$$1 \times 10^{-5}$$ M $$AgNO_3$$ is added to 1 L of saturated solution of AgBr. The conductivity of this solution at 298 K is ______ $$\times 10^{-8} \text{ S m}^{-1}$$.
[Given : $$K_{sp}(AgBr) = 4.9 \times 10^{-13}$$ at 298 K, $$\lambda^0_{Ag^+} = 6 \times 10^{-3} \text{ Sm}^2 \text{ mol}^{-1}$$, $$\lambda^0_{Br^-} = 8 \times 10^{-3} \text{ Sm}^2 \text{ mol}^{-1}$$, $$\lambda^0_{NO_3^-} = 7 \times 10^{-3} \text{ Sm}^2 \text{ mol}^{-1}$$]

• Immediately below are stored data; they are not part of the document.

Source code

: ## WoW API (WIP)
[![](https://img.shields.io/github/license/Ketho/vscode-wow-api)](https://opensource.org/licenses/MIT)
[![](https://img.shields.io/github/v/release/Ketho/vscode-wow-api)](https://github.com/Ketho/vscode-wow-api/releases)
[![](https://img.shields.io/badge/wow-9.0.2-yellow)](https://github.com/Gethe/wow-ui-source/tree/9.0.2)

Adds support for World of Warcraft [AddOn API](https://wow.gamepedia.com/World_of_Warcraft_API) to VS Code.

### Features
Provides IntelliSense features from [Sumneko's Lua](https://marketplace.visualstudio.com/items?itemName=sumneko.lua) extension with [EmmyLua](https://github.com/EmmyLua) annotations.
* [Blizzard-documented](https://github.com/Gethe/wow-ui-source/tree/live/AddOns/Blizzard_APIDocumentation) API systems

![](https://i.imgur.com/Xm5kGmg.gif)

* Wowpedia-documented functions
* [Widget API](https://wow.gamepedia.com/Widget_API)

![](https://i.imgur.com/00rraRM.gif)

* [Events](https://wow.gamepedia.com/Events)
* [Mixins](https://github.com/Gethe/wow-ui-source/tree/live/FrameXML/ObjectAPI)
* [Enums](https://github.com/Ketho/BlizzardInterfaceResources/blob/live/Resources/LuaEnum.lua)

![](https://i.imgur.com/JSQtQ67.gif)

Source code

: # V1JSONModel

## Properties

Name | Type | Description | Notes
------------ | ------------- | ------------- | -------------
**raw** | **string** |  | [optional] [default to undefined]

The saturated solution of $$AgBr$$ contains equal concentrations of $$Ag^+$$ and $$Br^-$$ ions. If the molar solubility is $$s\; \text{mol L}^{-1}$$, then by definition

$$K_{sp} = [Ag^+][Br^-] = s^2$$

$$\Rightarrow\; s = \sqrt{K_{sp}} = \sqrt{4.9 \times 10^{-13}} \approx 7 \times 10^{-7}\; \text{mol L}^{-1}$$

1 L of this saturated solution is treated with $$1 \times 10^{-5}\; \text{mol}$$ of $$AgNO_3$$, giving an additional $$1 \times 10^{-5}\; \text{mol}$$ of $$Ag^+$$ and the same amount of $$NO_3^-$$. Because $$[Ag^+]$$ now far exceeds the solubility, almost all the original $$Br^-$$ is precipitated. At the new equilibrium let the $$Br^-$$ concentration be $$b$$.

Using the solubility-product relation again,

$$[Ag^+][Br^-] = 4.9 \times 10^{-13}$$

Since $$[Ag^+] \approx 1 \times 10^{-5}\; \text{M}$$ after precipitation,

$$b = \frac{4.9 \times 10^{-13}}{1 \times 10^{-5}} = 4.9 \times 10^{-8}\; \text{mol L}^{-1}$$

Hence the equilibrium ionic concentrations are

$$[Ag^+] \approx 1.0 \times 10^{-5}\; \text{M},\qquad [Br^-] = 4.9 \times 10^{-8}\; \text{M},\qquad [NO_3^-] = 1.0 \times 10^{-5}\; \text{M}$$

To evaluate the conductivity $$(\kappa)$$ we use

$$\kappa = \sum \lambda_i^{0}\,c_i$$

but the concentrations must be in $$\text{mol m}^{-3}$$:

$$1\; \text{mol L}^{-1} = 1000\; \text{mol m}^{-3}$$

Therefore

$$c_{Ag^+}=1.0 \times 10^{-5}\,(\text{M}) \times 1000 = 1.0 \times 10^{-2}\; \text{mol m}^{-3}$$ $$c_{Br^-}=4.9 \times 10^{-8}\,(\text{M}) \times 1000 = 4.9 \times 10^{-5}\; \text{mol m}^{-3}$$ $$c_{NO_3^-}=1.0 \times 10^{-5}\,(\text{M}) \times 1000 = 1.0 \times 10^{-2}\; \text{mol m}^{-3}$$

Now compute each ionic contribution (units: $$\text{S m}^{-1}$$):

$$\kappa_{Ag^+} = 6 \times 10^{-3} \times 1.0 \times 10^{-2} = 6.0 \times 10^{-5}$$ $$\kappa_{Br^-} = 8 \times 10^{-3} \times 4.9 \times 10^{-5} = 3.92 \times 10^{-7}$$ $$\kappa_{NO_3^-}= 7 \times 10^{-3} \times 1.0 \times 10^{-2} = 7.0 \times 10^{-5}$$

Total conductivity:

$$\kappa = 6.0 \times 10^{-5} + 7.0 \times 10^{-5} + 3.92 \times 10^{-7}$$ $$\kappa = 1.3039 \times 10^{-4}\; \text{S m}^{-1}$$

Expressing the result as $$\kappa = \text{(number)} \times 10^{-8}\; \text{S m}^{-1}$$:

$$1.3039 \times 10^{-4}\; \text{S m}^{-1} = 13039 \times 10^{-8}\; \text{S m}^{-1}$$

Hence the required conductivity is 13039 $$\times 10^{-8}\; \text{S m}^{-1}$$.